▶ **EXERCISE OBJECTIVE**
Below are the records; retype them exactly and omit each picture.

▶ **DATA FOR THIS EXERCISE**

□ □ □ □

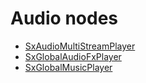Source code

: # Audio nodes

- [SxAudioMultiStreamPlayer](./SxAudioMultiStreamPlayer.md)
- [SxGlobalAudioFxPlayer](./SxGlobalAudioFxPlayer.md)
- [SxGlobalMusicPlayer](./SxGlobalMusicPlayer.md)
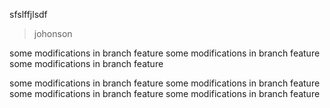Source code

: sfslffjlsdf

> johonson

some modifications in branch feature
some modifications in branch feature
some modifications in branch feature

some modifications in branch feature
some modifications in branch feature
some modifications in branch feature
some modifications in branch feature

□ □ □ □

▶ **ANSWER TO THIS EXERCISE**
Source code

: # Audio nodes

- [SxAudioMultiStreamPlayer](./SxAudioMultiStreamPlayer.md)
- [SxGlobalAudioFxPlayer](./SxGlobalAudioFxPlayer.md)
- [SxGlobalMusicPlayer](./SxGlobalMusicPlayer.md)
Source code

: sfslffjlsdf

> johonson

some modifications in branch feature
some modifications in branch feature
some modifications in branch feature

some modifications in branch feature
some modifications in branch feature
some modifications in branch feature
some modifications in branch feature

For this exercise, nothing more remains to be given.